** Opening Provided entries block **
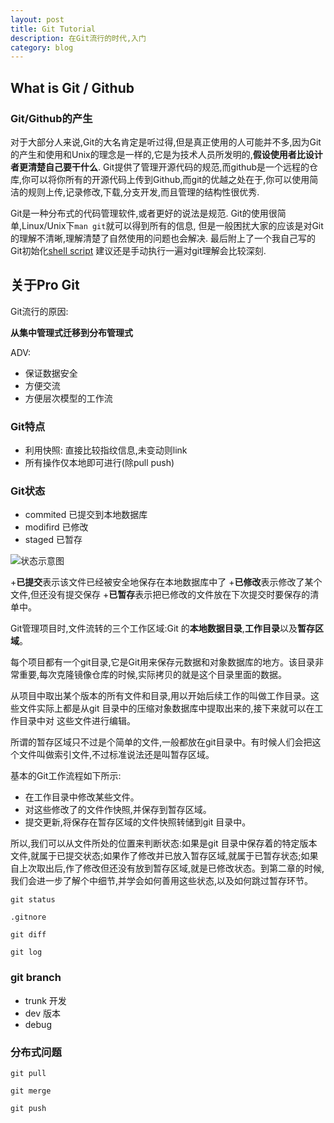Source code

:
```yaml
---
layout: post
title: Git Tutorial
description: 在Git流行的时代,入门
category: blog
---
```



## What is Git / Github

### Git/Github的产生

对于大部分人来说,Git的大名肯定是听过得,但是真正使用的人可能并不多,因为Git的产生和使用和Unix的理念是一样的,它是为技术人员所发明的,**假设使用者比设计者更清楚自己要干什么**. Git提供了管理开源代码的规范,而github是一个远程的仓库,你可以将你所有的开源代码上传到Github,而git的优越之处在于,你可以使用简洁的规则上传,记录修改,下载,分支开发,而且管理的结构性很优秀.

Git是一种分布式的代码管理软件,或者更好的说法是规范. Git的使用很简单,Linux/Unix下`man git`就可以得到所有的信息, 但是一般困扰大家的应该是对Git的理解不清晰,理解清楚了自然使用的问题也会解决. 最后附上了一个我自己写的Git初始化[shell script](https://github.com/chris-void/hellogit) 建议还是手动执行一遍对git理解会比较深刻.

## 关于Pro Git

Git流行的原因:

**从集中管理式迁移到分布管理式**

ADV:

+ 保证数据安全
+ 方便交流
+ 方便层次模型的工作流


### Git特点

+ 利用快照: 直接比较指纹信息,未变动则link
+ 所有操作仅本地即可进行(除pull push)

### Git状态

+ commited 已提交到本地数据库
+ modifird 已修改
+ staged   已暂存

![状态示意图](http://git.oschina.net/progit/figures/18333fig0106-tn.png)

+**已提交**表示该文件已经被安全地保存在本地数据库中了
+**已修改**表示修改了某个文件,但还没有提交保存
+**已暂存**表示把已修改的文件放在下次提交时要保存的清单中。

Git管理项目时,文件流转的三个工作区域:Git 的**本地数据目录**,**工作目录**以及**暂存区域**。

每个项目都有一个git目录,它是Git用来保存元数据和对象数据库的地方。该目录非常重要,每次克隆镜像仓库的时候,实际拷贝的就是这个目录里面的数据。

从项目中取出某个版本的所有文件和目录,用以开始后续工作的叫做工作目录。这些文件实际上都是从git 目录中的压缩对象数据库中提取出来的,接下来就可以在工作目录中对 这些文件进行编辑。

所谓的暂存区域只不过是个简单的文件,一般都放在git目录中。有时候人们会把这个文件叫做索引文件,不过标准说法还是叫暂存区域。

基本的Git工作流程如下所示: 

* 在工作目录中修改某些文件。
* 对这些修改了的文件作快照,并保存到暂存区域。
* 提交更新,将保存在暂存区域的文件快照转储到git 目录中。

所以,我们可以从文件所处的位置来判断状态:如果是git 目录中保存着的特定版本文件,就属于已提交状态;如果作了修改并已放入暂存区域,就属于已暂存状态;如果自上次取出后,作了修改但还没有放到暂存区域,就是已修改状态。到第二章的时候,我们会进一步了解个中细节,并学会如何善用这些状态,以及如何跳过暂存环节。


```
git status

.gitnore

git diff

git log
```


### git branch

+ trunk 开发
+ dev 版本
+ debug

### 分布式问题

```
git pull

git merge

git push
```




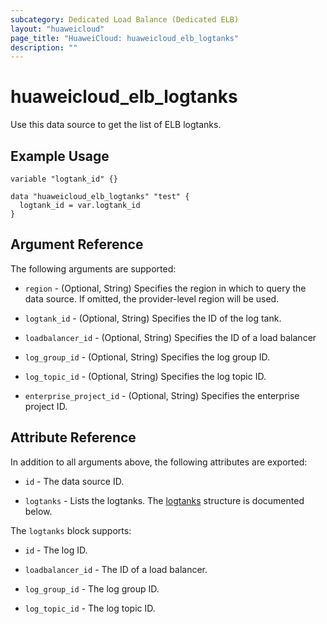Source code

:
 ```yaml
---
subcategory: Dedicated Load Balance (Dedicated ELB)
layout: "huaweicloud"
page_title: "HuaweiCloud: huaweicloud_elb_logtanks"
description: ""
---
```


# huaweicloud_elb_logtanks

Use this data source to get the list of ELB logtanks.

## Example Usage

```hcl
variable "logtank_id" {}

data "huaweicloud_elb_logtanks" "test" {
  logtank_id = var.logtank_id
}
```

## Argument Reference

The following arguments are supported:

* `region` - (Optional, String) Specifies the region in which to query the data source. If omitted, the provider-level
  region will be used.

* `logtank_id` - (Optional, String) Specifies the ID of the log tank.

* `loadbalancer_id` - (Optional, String) Specifies the ID of a load balancer

* `log_group_id` - (Optional, String) Specifies the log group ID.

* `log_topic_id` - (Optional, String) Specifies the log topic ID.

* `enterprise_project_id` - (Optional, String) Specifies the enterprise project ID.

## Attribute Reference

In addition to all arguments above, the following attributes are exported:

* `id` - The data source ID.

* `logtanks` - Lists the logtanks.
  The [logtanks](#Elb_logtanks) structure is documented below.

<a name="Elb_logtanks"></a>
The `logtanks` block supports:

* `id` - The log ID.

* `loadbalancer_id` - The ID of a load balancer.

* `log_group_id` - The log group ID.

* `log_topic_id` - The log topic ID.
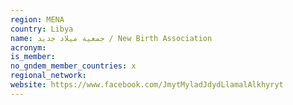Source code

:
 ```yaml
---
region: MENA
country: Libya
name: جمعية ميلاد جديد / New Birth Association
acronym: 
is_member: 
no_gndem_member_countries: x
regional_network: 
website: https://www.facebook.com/JmytMyladJdydLlamalAlkhyryt
---
```

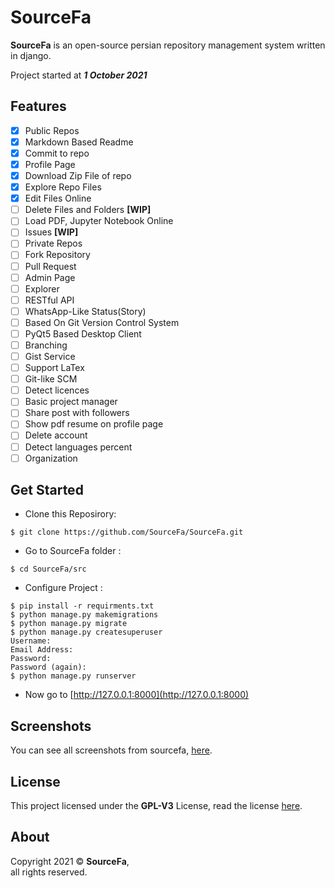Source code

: # SourceFa

**SourceFa** is an open-source persian repository management system written in django.

Project started at ***1 October 2021***

## Features
- [x] Public Repos
- [x] Markdown Based Readme
- [x] Commit to repo 
- [x] Profile Page
- [x] Download Zip File of repo
- [x] Explore Repo Files
- [x] Edit Files Online 
- [ ] Delete Files and Folders **[WIP]**
- [ ] Load PDF, Jupyter Notebook Online
- [ ] Issues **[WIP]**
- [ ] Private Repos
- [ ] Fork Repository 
- [ ] Pull Request 
- [ ] Admin Page
- [ ] Explorer
- [ ] RESTful API
- [ ] WhatsApp-Like Status(Story)
- [ ] Based On Git Version Control System
- [ ] PyQt5 Based Desktop Client
- [ ] Branching
- [ ] Gist Service
- [ ] Support LaTex
- [ ] Git-like SCM
- [ ] Detect licences
- [ ] Basic project manager
- [ ] Share post with followers
- [ ] Show pdf resume on profile page
- [ ] Delete account
- [ ] Detect languages percent
- [ ] Organization

## Get Started
- Clone this Reposirory:
```
$ git clone https://github.com/SourceFa/SourceFa.git
```
- Go to SourceFa folder :
```
$ cd SourceFa/src
```
- Configure Project :
```
$ pip install -r requirments.txt
$ python manage.py makemigrations
$ python manage.py migrate
$ python manage.py createsuperuser
Username:
Email Address:
Password:
Password (again):
$ python manage.py runserver
```
- Now go to [http://127.0.0.1:8000](http://127.0.0.1:8000)
## Screenshots
You can see all screenshots from sourcefa, [here](/screenshots/).
## License
This project licensed under the **GPL-V3** License, read the license [here](LICENSE).

## About
Copyright 2021 &copy; **SourceFa**, \
all rights reserved.
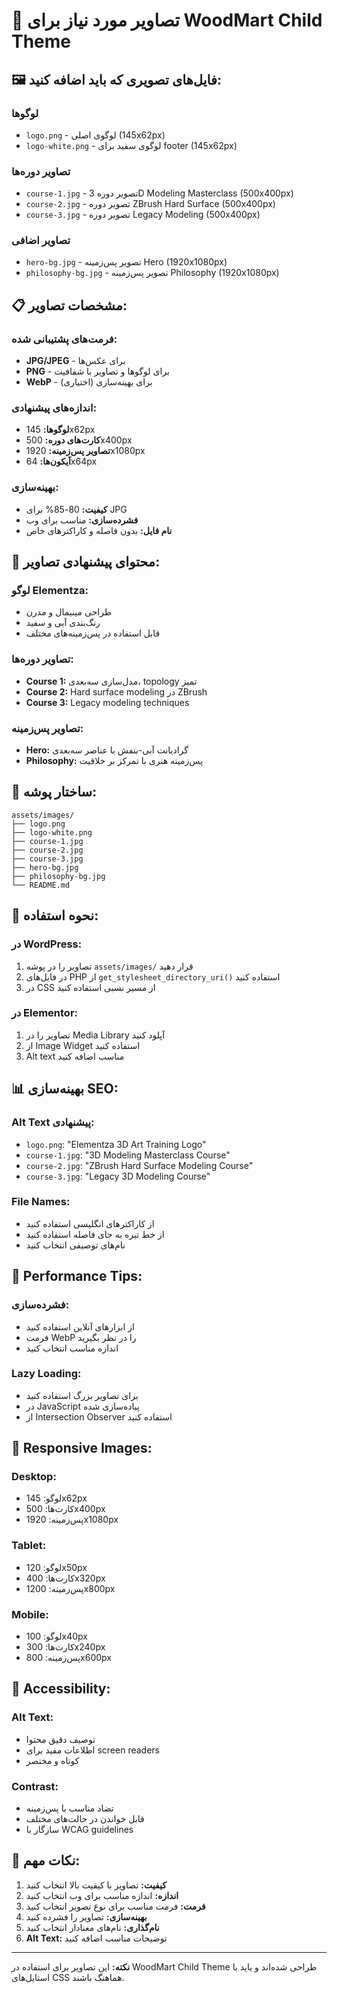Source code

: # 📸 تصاویر مورد نیاز برای WoodMart Child Theme

## 🖼️ فایل‌های تصویری که باید اضافه کنید:

### لوگوها
- `logo.png` - لوگوی اصلی (145x62px)
- `logo-white.png` - لوگوی سفید برای footer (145x62px)

### تصاویر دوره‌ها
- `course-1.jpg` - تصویر دوره 3D Modeling Masterclass (500x400px)
- `course-2.jpg` - تصویر دوره ZBrush Hard Surface (500x400px)
- `course-3.jpg` - تصویر دوره Legacy Modeling (500x400px)

### تصاویر اضافی
- `hero-bg.jpg` - تصویر پس‌زمینه Hero (1920x1080px)
- `philosophy-bg.jpg` - تصویر پس‌زمینه Philosophy (1920x1080px)

## 📋 مشخصات تصاویر:

### فرمت‌های پشتیبانی شده:
- **JPG/JPEG** - برای عکس‌ها
- **PNG** - برای لوگوها و تصاویر با شفافیت
- **WebP** - برای بهینه‌سازی (اختیاری)

### اندازه‌های پیشنهادی:
- **لوگوها:** 145x62px
- **کارت‌های دوره:** 500x400px
- **تصاویر پس‌زمینه:** 1920x1080px
- **آیکون‌ها:** 64x64px

### بهینه‌سازی:
- **کیفیت:** 80-85% برای JPG
- **فشرده‌سازی:** مناسب برای وب
- **نام فایل:** بدون فاصله و کاراکترهای خاص

## 🎨 محتوای پیشنهادی تصاویر:

### لوگو Elementza:
- طراحی مینیمال و مدرن
- رنگ‌بندی آبی و سفید
- قابل استفاده در پس‌زمینه‌های مختلف

### تصاویر دوره‌ها:
- **Course 1:** مدل‌سازی سه‌بعدی، topology تمیز
- **Course 2:** Hard surface modeling در ZBrush
- **Course 3:** Legacy modeling techniques

### تصاویر پس‌زمینه:
- **Hero:** گرادیانت آبی-بنفش با عناصر سه‌بعدی
- **Philosophy:** پس‌زمینه هنری با تمرکز بر خلاقیت

## 📁 ساختار پوشه:

```
assets/images/
├── logo.png
├── logo-white.png
├── course-1.jpg
├── course-2.jpg
├── course-3.jpg
├── hero-bg.jpg
├── philosophy-bg.jpg
└── README.md
```

## 🔧 نحوه استفاده:

### در WordPress:
1. تصاویر را در پوشه `assets/images/` قرار دهید
2. در فایل‌های PHP از `get_stylesheet_directory_uri()` استفاده کنید
3. در CSS از مسیر نسبی استفاده کنید

### در Elementor:
1. تصاویر را در Media Library آپلود کنید
2. از Image Widget استفاده کنید
3. Alt text مناسب اضافه کنید

## 📊 بهینه‌سازی SEO:

### Alt Text پیشنهادی:
- `logo.png`: "Elementza 3D Art Training Logo"
- `course-1.jpg`: "3D Modeling Masterclass Course"
- `course-2.jpg`: "ZBrush Hard Surface Modeling Course"
- `course-3.jpg`: "Legacy 3D Modeling Course"

### File Names:
- از کاراکترهای انگلیسی استفاده کنید
- از خط تیره به جای فاصله استفاده کنید
- نام‌های توصیفی انتخاب کنید

## 🚀 Performance Tips:

### فشرده‌سازی:
- از ابزارهای آنلاین استفاده کنید
- فرمت WebP را در نظر بگیرید
- اندازه مناسب انتخاب کنید

### Lazy Loading:
- برای تصاویر بزرگ استفاده کنید
- در JavaScript پیاده‌سازی شده
- از Intersection Observer استفاده کنید

## 📱 Responsive Images:

### Desktop:
- لوگو: 145x62px
- کارت‌ها: 500x400px
- پس‌زمینه: 1920x1080px

### Tablet:
- لوگو: 120x50px
- کارت‌ها: 400x320px
- پس‌زمینه: 1200x800px

### Mobile:
- لوگو: 100x40px
- کارت‌ها: 300x240px
- پس‌زمینه: 800x600px

## 🎯 Accessibility:

### Alt Text:
- توصیف دقیق محتوا
- اطلاعات مفید برای screen readers
- کوتاه و مختصر

### Contrast:
- تضاد مناسب با پس‌زمینه
- قابل خواندن در حالت‌های مختلف
- سازگار با WCAG guidelines

## 📝 نکات مهم:

1. **کیفیت:** تصاویر با کیفیت بالا انتخاب کنید
2. **اندازه:** اندازه مناسب برای وب انتخاب کنید
3. **فرمت:** فرمت مناسب برای نوع تصویر انتخاب کنید
4. **بهینه‌سازی:** تصاویر را فشرده کنید
5. **نام‌گذاری:** نام‌های معنادار انتخاب کنید
6. **Alt Text:** توضیحات مناسب اضافه کنید

---

**نکته:** این تصاویر برای استفاده در WoodMart Child Theme طراحی شده‌اند و باید با استایل‌های CSS هماهنگ باشند.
** Closing Provided entries block **
Each line of the data that holds the word "کارت" should be copied.

Output of the exercise:
- **کارت‌های دوره:** 500x400px
- کارت‌ها: 500x400px
- کارت‌ها: 400x320px
- کارت‌ها: 300x240px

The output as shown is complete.